— И все-таки пойми, Кастусь: война — это не игра. Дорого могли обойтись твои выстрелы. Попался бы им в руки, никого бы нас уже в живых не было…
Костя вздохнул. Хотя отец и простил, но с винтовкой — новенькой десятизарядкой с блестящим вороненым стволом и лакированным из карельской березы-чечетки прикладом — придется расстаться.
Подполье начинает действовать
Рыжий щипал траву у изгороди, обмахивался хвостом, спугивая надоедливых оводов, и косил большим синевато-черным глазом на Костю.

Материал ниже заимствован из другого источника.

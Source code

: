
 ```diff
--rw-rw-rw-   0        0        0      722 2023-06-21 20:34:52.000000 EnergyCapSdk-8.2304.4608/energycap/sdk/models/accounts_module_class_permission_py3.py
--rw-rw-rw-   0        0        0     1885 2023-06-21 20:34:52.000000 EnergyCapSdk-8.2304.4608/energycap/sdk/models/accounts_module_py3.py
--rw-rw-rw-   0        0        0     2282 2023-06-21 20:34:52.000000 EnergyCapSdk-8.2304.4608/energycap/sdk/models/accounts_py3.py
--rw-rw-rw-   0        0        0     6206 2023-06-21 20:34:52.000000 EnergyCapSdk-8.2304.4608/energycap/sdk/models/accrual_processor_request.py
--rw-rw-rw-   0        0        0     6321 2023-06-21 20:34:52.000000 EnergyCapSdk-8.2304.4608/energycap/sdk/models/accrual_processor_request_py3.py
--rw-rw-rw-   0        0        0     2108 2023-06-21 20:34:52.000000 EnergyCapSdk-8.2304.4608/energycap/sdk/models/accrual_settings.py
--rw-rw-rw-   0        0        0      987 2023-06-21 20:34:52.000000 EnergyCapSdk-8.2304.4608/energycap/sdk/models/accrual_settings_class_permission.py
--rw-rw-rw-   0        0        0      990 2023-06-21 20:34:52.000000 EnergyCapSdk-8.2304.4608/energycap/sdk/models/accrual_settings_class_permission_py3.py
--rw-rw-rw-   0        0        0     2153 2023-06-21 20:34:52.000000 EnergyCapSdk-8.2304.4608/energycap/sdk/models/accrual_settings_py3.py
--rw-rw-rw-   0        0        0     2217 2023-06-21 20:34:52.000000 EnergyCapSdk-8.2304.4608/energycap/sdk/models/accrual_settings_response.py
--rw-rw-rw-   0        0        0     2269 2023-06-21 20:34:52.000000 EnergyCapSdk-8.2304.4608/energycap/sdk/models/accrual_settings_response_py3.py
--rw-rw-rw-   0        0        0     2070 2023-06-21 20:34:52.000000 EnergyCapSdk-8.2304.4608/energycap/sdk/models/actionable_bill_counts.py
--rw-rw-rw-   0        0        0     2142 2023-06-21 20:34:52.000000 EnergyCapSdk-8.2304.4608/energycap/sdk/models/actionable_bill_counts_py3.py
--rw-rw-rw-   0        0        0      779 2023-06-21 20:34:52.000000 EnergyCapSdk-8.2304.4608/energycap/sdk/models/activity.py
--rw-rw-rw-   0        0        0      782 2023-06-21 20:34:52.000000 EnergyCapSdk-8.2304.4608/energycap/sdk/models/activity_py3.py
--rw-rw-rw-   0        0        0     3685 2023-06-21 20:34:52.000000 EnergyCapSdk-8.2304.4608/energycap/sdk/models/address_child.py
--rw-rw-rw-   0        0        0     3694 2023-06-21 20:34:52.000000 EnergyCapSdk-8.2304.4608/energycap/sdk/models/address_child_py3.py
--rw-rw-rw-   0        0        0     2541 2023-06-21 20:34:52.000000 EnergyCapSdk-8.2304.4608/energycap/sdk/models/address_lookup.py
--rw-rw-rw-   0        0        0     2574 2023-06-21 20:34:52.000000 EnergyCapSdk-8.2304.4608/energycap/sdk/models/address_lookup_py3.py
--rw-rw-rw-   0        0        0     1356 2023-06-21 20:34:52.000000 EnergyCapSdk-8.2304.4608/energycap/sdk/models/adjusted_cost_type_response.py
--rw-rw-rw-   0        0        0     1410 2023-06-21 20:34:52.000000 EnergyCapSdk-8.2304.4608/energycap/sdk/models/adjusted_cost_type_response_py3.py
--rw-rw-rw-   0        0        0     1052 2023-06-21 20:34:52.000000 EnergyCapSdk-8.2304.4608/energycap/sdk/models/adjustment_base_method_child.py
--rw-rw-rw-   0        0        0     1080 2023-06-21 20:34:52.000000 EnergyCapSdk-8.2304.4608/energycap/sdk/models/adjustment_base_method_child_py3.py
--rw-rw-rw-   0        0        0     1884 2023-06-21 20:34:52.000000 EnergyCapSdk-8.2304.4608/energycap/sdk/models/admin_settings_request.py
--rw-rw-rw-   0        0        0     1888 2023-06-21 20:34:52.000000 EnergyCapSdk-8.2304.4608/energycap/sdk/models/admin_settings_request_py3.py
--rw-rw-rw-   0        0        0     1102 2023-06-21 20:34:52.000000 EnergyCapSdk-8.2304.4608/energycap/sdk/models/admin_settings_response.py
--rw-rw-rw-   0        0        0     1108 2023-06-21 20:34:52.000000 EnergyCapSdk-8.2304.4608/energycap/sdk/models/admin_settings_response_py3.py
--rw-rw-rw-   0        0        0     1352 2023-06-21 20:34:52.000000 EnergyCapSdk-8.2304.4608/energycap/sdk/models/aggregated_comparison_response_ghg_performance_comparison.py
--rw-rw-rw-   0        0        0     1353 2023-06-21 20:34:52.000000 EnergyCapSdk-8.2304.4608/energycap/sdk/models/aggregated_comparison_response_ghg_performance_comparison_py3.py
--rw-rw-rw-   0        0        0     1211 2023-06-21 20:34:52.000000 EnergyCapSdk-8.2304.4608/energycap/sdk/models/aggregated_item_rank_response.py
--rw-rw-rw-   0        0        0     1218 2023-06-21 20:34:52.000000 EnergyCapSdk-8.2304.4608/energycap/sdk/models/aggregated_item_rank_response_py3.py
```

— Покатай на Рыжем! Ну, Кастусек, миленький! — просили наперебой Толик и Валя.
— Не канючьте! Ему отдых нужен. Лучше за травой сходите.
— Я сегодня овса надергал в поле и дал ему, — похвастался Толик.
— А я клеверку нарвала, и Рыжий все съел, — сказала Валя.
— Вот и молодцы. От имени Рыжего разрешите сказать вам сердечное «и-го-го!». Что по-нашему означает: «Спасибо за еду тую, прошу принести другую!»
— А кататься когда? — не унимались брат и сестра.
«Похоже, не обойтись мне без их помощи, — подумал Костя. — Не бросать же Красулю в бору одну!»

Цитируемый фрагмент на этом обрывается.